Vor der Wahl gab es keine politischen Beobachter, die von einer schnellen Regierungsbildung ausgegangen sind. Der Tenor war eindeutig: Das wird dauern. Doch nicht nur, dass sich die Verhandlungen dann zogen wie ein Strudelteig, zerriss es am Ende jede einzelne Option. Erst die Dreier-Variante, dann die kleinste große Koalition aller Zeiten, nun Blau-Schwarz.

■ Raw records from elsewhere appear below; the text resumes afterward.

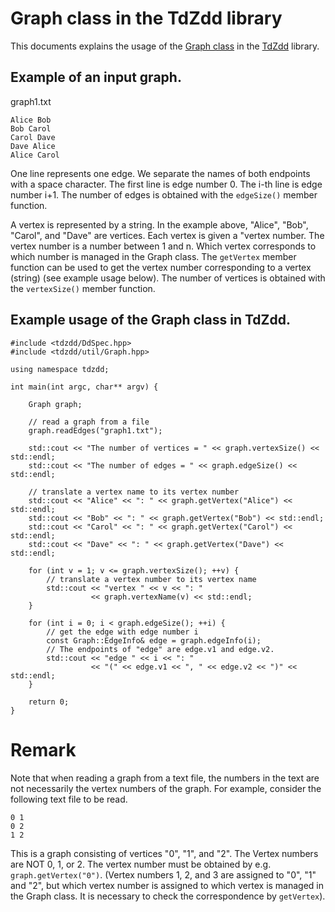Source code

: # Graph class in the TdZdd library

This documents explains the usage of the [Graph class](https://github.com/kunisura/TdZdd/blob/master/include/tdzdd/util/Graph.hpp) in the [TdZdd](https://github.com/kunisura/TdZdd) library.

## Example of an input graph.

graph1.txt

```
Alice Bob
Bob Carol
Carol Dave
Dave Alice
Alice Carol
```

One line represents one edge. We separate the names of both endpoints with a space character.
The first line is edge number 0. The i-th line is edge number i+1.
The number of edges is obtained with the ``edgeSize()`` member function.

A vertex is represented by a string. In the example above, "Alice", "Bob", "Carol", and "Dave" are vertices.
Each vertex is given a "vertex number. The vertex number is a number between 1 and n.
Which vertex corresponds to which number is managed in the Graph class.
The `getVertex` member function can be used to get the vertex number corresponding to a vertex (string) (see example usage below).
The number of vertices is obtained with the ``vertexSize()`` member function.


## Example usage of the Graph class in TdZdd.

```
#include <tdzdd/DdSpec.hpp>
#include <tdzdd/util/Graph.hpp>

using namespace tdzdd;

int main(int argc, char** argv) {

    Graph graph;

    // read a graph from a file
    graph.readEdges("graph1.txt");

    std::cout << "The number of vertices = " << graph.vertexSize() << std::endl;
    std::cout << "The number of edges = " << graph.edgeSize() << std::endl;

    // translate a vertex name to its vertex number
    std::cout << "Alice" << ": " << graph.getVertex("Alice") << std::endl;
    std::cout << "Bob" << ": " << graph.getVertex("Bob") << std::endl;
    std::cout << "Carol" << ": " << graph.getVertex("Carol") << std::endl;
    std::cout << "Dave" << ": " << graph.getVertex("Dave") << std::endl;

    for (int v = 1; v <= graph.vertexSize(); ++v) {
        // translate a vertex number to its vertex name
        std::cout << "vertex " << v << ": "
                  << graph.vertexName(v) << std::endl;
    }

    for (int i = 0; i < graph.edgeSize(); ++i) {
        // get the edge with edge number i
        const Graph::EdgeInfo& edge = graph.edgeInfo(i);
        // The endpoints of "edge" are edge.v1 and edge.v2.
        std::cout << "edge " << i << ": "
                  << "(" << edge.v1 << ", " << edge.v2 << ")" << std::endl;
    }

    return 0;
}
```

# Remark

Note that when reading a graph from a text file, the numbers in the text are not necessarily the vertex numbers of the graph.
For example, consider the following text file to be read.

```
0 1
0 2
1 2
```

This is a graph consisting of vertices "0", "1", and "2".
The Vertex numbers are NOT 0, 1, or 2. The vertex number must be obtained by e.g. `graph.getVertex("0")`.
(Vertex numbers 1, 2, and 3 are assigned to "0", "1" and "2", but which vertex number is assigned to which vertex is managed in the Graph class. It is necessary to check the correspondence by `getVertex`).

In keinem dieser Fälle scheiterte es knapp, wie 2002 zwischen Wolfgang Schüssel und den Grünen unter Alexander Van der Bellen, die – von der Möglichkeit überrascht – einige wertschätzende Gespräche führten, ehe sie das Projekt in beidseitigem Einverständnis auf Eis legten. Nichts endete diesmal in Wohlgefallen, sondern jeder Versuch in einem Über-einander-Herfallen.
Der Tiefpunkt muss ein Wendepunkt sein
Die Republik, ausgezehrt von einer Kaskade der Krisen, mit geleerten Kassen, chronifizierten Problemen im Pensions- und Gesundheitssystem, akuten Beschwerden in städtischen Schulen und einer seit zwei Jahren darniederliegenden Wirtschaft, wird damit vorerst ohne Regierung und ohne Maßnahmen bleiben. Das ist eine schlechte Nachricht für das Land.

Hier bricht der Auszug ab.